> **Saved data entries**
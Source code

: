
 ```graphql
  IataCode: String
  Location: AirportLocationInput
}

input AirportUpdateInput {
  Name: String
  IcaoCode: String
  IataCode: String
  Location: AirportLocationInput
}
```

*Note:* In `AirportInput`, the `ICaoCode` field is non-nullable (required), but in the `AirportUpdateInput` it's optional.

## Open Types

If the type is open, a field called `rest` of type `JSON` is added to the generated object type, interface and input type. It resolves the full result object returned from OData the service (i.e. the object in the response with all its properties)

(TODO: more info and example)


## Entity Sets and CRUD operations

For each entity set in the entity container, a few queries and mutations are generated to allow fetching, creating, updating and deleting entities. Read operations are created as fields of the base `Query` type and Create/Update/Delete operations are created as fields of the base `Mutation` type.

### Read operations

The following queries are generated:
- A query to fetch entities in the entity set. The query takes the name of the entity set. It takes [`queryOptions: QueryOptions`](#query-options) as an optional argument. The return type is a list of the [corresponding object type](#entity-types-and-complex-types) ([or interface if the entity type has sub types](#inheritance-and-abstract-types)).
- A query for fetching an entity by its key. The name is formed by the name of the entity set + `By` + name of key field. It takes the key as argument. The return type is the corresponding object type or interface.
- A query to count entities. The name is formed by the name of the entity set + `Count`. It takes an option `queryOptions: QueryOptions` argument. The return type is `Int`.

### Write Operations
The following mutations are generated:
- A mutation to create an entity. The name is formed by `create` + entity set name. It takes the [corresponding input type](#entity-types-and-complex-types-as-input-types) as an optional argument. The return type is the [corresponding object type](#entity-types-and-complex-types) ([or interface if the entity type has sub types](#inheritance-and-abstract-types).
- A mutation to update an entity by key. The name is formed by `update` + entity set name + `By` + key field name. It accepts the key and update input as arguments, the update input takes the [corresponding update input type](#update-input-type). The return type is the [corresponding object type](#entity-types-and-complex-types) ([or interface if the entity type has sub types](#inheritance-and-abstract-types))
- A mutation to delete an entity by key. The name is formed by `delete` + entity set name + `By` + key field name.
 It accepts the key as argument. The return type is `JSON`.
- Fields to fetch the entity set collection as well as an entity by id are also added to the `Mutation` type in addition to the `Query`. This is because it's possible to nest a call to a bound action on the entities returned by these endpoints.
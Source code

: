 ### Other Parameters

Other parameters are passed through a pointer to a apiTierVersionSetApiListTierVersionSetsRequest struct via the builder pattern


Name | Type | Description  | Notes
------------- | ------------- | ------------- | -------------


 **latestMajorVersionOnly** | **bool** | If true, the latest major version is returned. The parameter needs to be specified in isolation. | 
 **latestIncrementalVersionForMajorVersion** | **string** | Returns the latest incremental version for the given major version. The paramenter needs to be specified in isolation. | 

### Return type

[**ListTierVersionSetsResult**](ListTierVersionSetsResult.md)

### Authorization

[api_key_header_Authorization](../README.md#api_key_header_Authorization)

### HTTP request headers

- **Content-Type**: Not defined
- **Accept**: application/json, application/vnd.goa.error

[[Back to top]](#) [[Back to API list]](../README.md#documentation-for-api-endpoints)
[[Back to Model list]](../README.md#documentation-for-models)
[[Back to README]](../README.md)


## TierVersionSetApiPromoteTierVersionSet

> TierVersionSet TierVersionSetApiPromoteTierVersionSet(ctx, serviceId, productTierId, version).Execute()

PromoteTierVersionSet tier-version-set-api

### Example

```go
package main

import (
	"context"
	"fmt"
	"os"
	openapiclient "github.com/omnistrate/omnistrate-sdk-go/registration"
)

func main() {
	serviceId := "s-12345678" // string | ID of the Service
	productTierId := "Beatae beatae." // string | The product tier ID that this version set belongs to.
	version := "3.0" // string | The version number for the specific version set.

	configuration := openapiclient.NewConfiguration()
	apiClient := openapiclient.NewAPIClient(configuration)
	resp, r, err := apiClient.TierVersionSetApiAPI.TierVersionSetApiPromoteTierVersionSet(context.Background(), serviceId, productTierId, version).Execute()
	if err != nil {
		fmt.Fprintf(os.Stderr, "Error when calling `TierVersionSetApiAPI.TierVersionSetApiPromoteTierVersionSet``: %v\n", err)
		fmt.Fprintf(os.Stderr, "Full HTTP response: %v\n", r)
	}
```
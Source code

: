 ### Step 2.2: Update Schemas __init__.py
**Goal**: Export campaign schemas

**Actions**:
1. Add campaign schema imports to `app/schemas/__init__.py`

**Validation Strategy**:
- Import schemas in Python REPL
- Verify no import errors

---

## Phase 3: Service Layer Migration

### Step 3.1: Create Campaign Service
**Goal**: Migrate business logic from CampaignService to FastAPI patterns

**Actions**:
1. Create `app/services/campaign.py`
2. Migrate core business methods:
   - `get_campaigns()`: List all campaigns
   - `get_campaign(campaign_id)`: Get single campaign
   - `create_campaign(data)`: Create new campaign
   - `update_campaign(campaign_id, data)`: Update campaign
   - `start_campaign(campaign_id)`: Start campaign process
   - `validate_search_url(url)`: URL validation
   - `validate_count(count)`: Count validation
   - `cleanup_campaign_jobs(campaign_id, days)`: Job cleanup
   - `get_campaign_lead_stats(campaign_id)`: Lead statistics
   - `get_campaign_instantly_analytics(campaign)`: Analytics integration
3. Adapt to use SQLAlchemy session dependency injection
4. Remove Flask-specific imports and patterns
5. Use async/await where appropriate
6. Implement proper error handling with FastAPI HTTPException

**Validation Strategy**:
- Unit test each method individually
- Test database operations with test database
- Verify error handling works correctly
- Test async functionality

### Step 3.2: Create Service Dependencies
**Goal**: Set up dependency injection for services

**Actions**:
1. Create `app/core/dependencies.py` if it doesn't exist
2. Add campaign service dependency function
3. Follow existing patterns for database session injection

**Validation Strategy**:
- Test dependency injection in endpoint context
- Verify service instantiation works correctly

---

> **Assignment**
What the answer needs is every line from the data above with "fetching" in it.

> **Task solution**
For each entity set in the entity container, a few queries and mutations are generated to allow fetching, creating, updating and deleting entities. Read operations are created as fields of the base `Query` type and Create/Update/Delete operations are created as fields of the base `Mutation` type.
- A query for fetching an entity by its key. The name is formed by the name of the entity set + `By` + name of key field. It takes the key as argument. The return type is the corresponding object type or interface.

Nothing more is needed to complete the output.